In the town of Plymouth, New Hampshire, locals have taken it upon themselves to help the bee population flourish. Not only do they collect honey, but the main goal is for the bees to stay strong and pollinate other plants as well. To help meet this demand and educate customers, Rand’s Hardware has become a trusted resource for the regional beekeeping association and those interested in the hobby.
Not only does the store maintain an extensive and growing selection of beekeeping products, but it also has become a hub for individuals to learn and chat with others passionate about the hobby too, owner Glenn Dion says.
“Rand’s Hardware hosts a seminar with the regional beekeeping association,” Dion says. “I also make sure our team members are educated about the beekeeping products we sell, as well as the hobby in general. This helps ensure we are an expert resource for established beekeepers as well people new to beekeeping.”
Becoming a destination for beekeeping didn’t happen overnight, however, and Dion says they have grown a lot in the past three years by partnering with their regional beekeepers association.
“Our co-op offered a planogram for beekeeping about three years ago and the vendor shared that there was a beekeeping association practically in our backyard,” he says. “I told them that we were planning on bringing the products in and asked them to look at the inventory to see if there was anything missing we should add.
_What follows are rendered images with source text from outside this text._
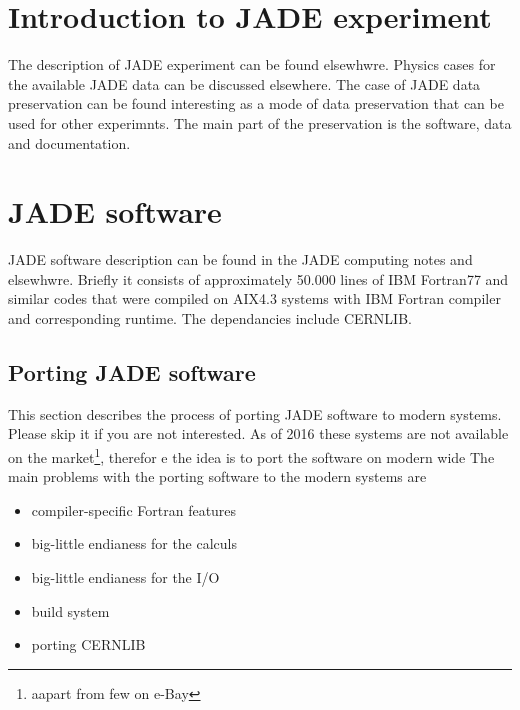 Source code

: \section{Introduction to JADE experiment}
The description of JADE experiment can be found elsewhwre.\cite{Bartel:1986ua}
Physics cases for the available JADE data can be discussed elsewhere\cite{Bartel:1986ua}.
The case of JADE data preservation can be found interesting as a mode of data preservation that can be used for other experimnts.
The main part of the preservation is the  software, data and documentation.
\section{JADE software}
JADE software description can be found in the JADE computing notes and elsewhwre.
Briefly it consists of approximately 50.000 lines of IBM Fortran77 and similar codes 
that were compiled on AIX4.3 systems with IBM Fortran compiler and corresponding runtime.
The dependancies include CERNLIB.


\subsection{Porting JADE software}
This section describes the process of porting JADE software to modern systems.
Please skip it if you are not interested.
As of 2016 these systems are not available on the market\footnote{aapart from few on e-Bay},
therefor e the idea is to port the software on modern wide 
The main problems with the porting software to the modern systems are
\begin{itemize}
\item  compiler-specific Fortran features
\item  big-little endianess for the calculs
\item  big-little endianess for the I/O
\item  build system 
\item  porting CERNLIB
\end{itemize}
We put together an idea that they would come in during the spring to put on a seminar for our customers.”
The event went over so well the first year that the store decided to host it again. The second time, they had so many people interested sign up that they decided to host two seminars in a day, with 40 people signed up for each, Dion says.
What has made the collaboration even better is that Rand’s Hardware offers the products needed, while the association sells the bees to make money for their association, making it work out for both parties involved.
“The association sells bees and we give people a discount for bee resources,” Dion says. “It’s a win-win situation for everybody. We are a resource for the beekeepers, and they are a resource for us and our customers.”